Airbag-advocaten gaven echter niet op. Frontairbags werden in 1996 verplicht in de Verenigde Staten, en dat tijdperk is wat autofabrikanten en auto-experts over het algemeen "eerste generatie" airbags noemen. In die 20 jaar of zo zijn er veel dingen bedacht. Airbags waren echter nog steeds niet onfeilbaar en autofabrikanten waren bang voor de slechte pers die zou worden veroorzaakt door fatale airbags. Uit de gegevens van de National Highway Traffic Safety Administration blijkt dat in 1997 53 mensen werden gedood door de inzet van de airbags voorin bij een crash [bron:Edmunds]. Van die dodelijke slachtoffers waren er 31 kinderen, wat leidde tot een verdere herziening van de veiligheidsvoorschriften en de wijziging van de airbagkracht. Deze aangepaste airbags waren echter nog steeds gevaarlijk voor kinderen omdat hun lichaam te klein is om die hoeveelheid kracht aan te kunnen. Een oplossing was om kinderen aan te bevelen op de achterbank te zitten, indien nodig met autostoeltjes of stoelverhogers die geschikt zijn voor de leeftijd.

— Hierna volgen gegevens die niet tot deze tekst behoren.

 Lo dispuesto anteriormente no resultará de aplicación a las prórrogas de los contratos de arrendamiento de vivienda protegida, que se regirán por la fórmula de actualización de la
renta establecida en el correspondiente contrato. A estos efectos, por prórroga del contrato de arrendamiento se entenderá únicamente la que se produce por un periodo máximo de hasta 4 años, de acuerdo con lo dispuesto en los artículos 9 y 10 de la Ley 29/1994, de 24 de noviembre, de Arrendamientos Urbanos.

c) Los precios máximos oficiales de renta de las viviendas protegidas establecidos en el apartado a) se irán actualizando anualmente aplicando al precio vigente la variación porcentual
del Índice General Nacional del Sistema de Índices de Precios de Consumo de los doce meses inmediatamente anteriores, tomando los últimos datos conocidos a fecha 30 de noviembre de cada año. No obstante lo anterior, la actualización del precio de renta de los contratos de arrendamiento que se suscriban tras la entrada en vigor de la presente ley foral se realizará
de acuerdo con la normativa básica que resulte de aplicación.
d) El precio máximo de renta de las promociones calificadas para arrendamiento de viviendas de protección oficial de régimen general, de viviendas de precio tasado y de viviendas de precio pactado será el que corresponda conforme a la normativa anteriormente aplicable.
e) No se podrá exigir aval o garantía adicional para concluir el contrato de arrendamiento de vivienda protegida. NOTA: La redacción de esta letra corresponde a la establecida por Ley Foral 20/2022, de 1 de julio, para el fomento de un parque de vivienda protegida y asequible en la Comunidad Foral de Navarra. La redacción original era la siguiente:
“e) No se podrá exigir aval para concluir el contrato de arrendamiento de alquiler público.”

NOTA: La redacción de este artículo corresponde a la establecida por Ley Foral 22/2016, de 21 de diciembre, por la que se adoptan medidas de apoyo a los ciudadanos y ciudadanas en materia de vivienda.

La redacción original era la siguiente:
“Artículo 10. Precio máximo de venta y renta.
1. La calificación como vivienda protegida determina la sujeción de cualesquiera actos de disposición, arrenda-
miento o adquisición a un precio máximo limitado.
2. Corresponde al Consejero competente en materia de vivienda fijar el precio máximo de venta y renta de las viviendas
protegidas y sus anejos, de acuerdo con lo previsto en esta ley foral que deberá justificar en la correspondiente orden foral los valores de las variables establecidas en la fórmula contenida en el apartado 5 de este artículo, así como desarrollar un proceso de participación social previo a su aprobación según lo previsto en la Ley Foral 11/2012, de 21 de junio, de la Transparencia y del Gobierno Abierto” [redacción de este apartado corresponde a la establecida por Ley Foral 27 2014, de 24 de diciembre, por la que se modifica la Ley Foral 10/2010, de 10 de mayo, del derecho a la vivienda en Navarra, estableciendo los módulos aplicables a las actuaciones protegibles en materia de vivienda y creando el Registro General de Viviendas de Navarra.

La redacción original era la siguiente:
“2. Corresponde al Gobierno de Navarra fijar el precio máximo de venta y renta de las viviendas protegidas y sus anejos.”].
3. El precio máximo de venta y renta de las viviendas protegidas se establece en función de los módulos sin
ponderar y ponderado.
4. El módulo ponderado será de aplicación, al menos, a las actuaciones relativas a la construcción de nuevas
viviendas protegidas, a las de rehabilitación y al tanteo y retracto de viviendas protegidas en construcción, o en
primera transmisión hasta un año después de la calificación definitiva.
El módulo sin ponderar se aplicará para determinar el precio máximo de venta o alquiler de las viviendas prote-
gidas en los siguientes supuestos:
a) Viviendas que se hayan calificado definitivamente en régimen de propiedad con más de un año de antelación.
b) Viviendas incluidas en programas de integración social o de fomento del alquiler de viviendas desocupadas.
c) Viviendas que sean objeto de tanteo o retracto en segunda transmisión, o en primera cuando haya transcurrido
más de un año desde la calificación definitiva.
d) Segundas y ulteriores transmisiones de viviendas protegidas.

"Geavanceerde" en "slimme" airbags deden hun intrede in de vroege jaren 2000, ingeluid door nog meer veiligheidsvoorschriften en een felle concurrentie voor auto's met de beste veiligheidsranglijsten. Autofabrikanten moesten vervolgens de voorstoelen uitrusten met sensoren die de grootte en het gewicht van de inzittende konden inschatten, en de kracht van de activering van de airbag dienovereenkomstig aanpassen. Veel van deze systemen waren onnauwkeurig, maar gaandeweg kregen de fabrikanten het bij het rechte eind. En het waren niet alleen airbags voorin. Achter-, zij- en gordijnairbags (of over het raam) voegden zich bij de gelederen. Deze nieuwe airbags hadden nauwkeurigere activeringssystemen en hadden meerdere kamers die minder snel zouden scheuren.

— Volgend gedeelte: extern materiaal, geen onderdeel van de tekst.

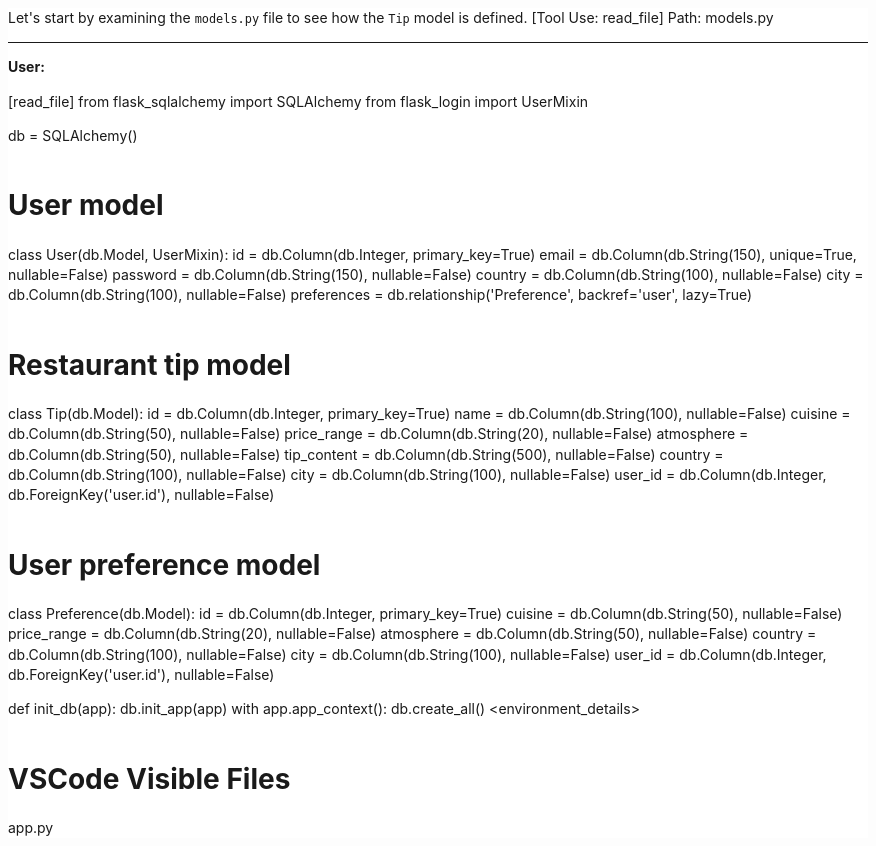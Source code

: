 Let's start by examining the `models.py` file to see how the `Tip` model is defined.
</thinking>
[Tool Use: read_file]
Path: models.py

---

**User:**

[read_file]
from flask_sqlalchemy import SQLAlchemy
from flask_login import UserMixin

db = SQLAlchemy()

# User model
class User(db.Model, UserMixin):
    id = db.Column(db.Integer, primary_key=True)
    email = db.Column(db.String(150), unique=True, nullable=False)
    password = db.Column(db.String(150), nullable=False)
    country = db.Column(db.String(100), nullable=False)
    city = db.Column(db.String(100), nullable=False)
    preferences = db.relationship('Preference', backref='user', lazy=True)

# Restaurant tip model
class Tip(db.Model):
    id = db.Column(db.Integer, primary_key=True)
    name = db.Column(db.String(100), nullable=False)
    cuisine = db.Column(db.String(50), nullable=False)
    price_range = db.Column(db.String(20), nullable=False)
    atmosphere = db.Column(db.String(50), nullable=False)
    tip_content = db.Column(db.String(500), nullable=False)
    country = db.Column(db.String(100), nullable=False)
    city = db.Column(db.String(100), nullable=False)
    user_id = db.Column(db.Integer, db.ForeignKey('user.id'), nullable=False)

# User preference model
class Preference(db.Model):
    id = db.Column(db.Integer, primary_key=True)
    cuisine = db.Column(db.String(50), nullable=False)
    price_range = db.Column(db.String(20), nullable=False)
    atmosphere = db.Column(db.String(50), nullable=False)
    country = db.Column(db.String(100), nullable=False)
    city = db.Column(db.String(100), nullable=False)
    user_id = db.Column(db.Integer, db.ForeignKey('user.id'), nullable=False)

def init_db(app):
    db.init_app(app)
    with app.app_context():
        db.create_all()
<environment_details>
# VSCode Visible Files
app.py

Tegen die tijd was aangetoond dat modernere airbags de veiligheid bij auto-ongelukken daadwerkelijk verbeterden. Er waren echter nog meer problemen. In 2014 gaf de in Japan gevestigde OEM-leverancier Takata, die airbags maakt voor bijna elke grote autofabrikant, toe dat er problemen waren met de kwaliteitscontrole, wat leidde tot wijdverbreide terugroepacties van voertuigen uit het recente modeljaar. De fout zou ervoor zorgen dat airbags te hard worden opgeblazen, waardoor ze vatbaar zijn voor ontploffing. Takata zei later dat aanvullende gebreken in sommige modellen teruggingen tot 2000. De recente terugroepactie van Takata laat zien dat airbagtechnologie misschien nooit perfect zal zijn, maar ze zijn verre van de dodelijke vallen die ze vroeger waren.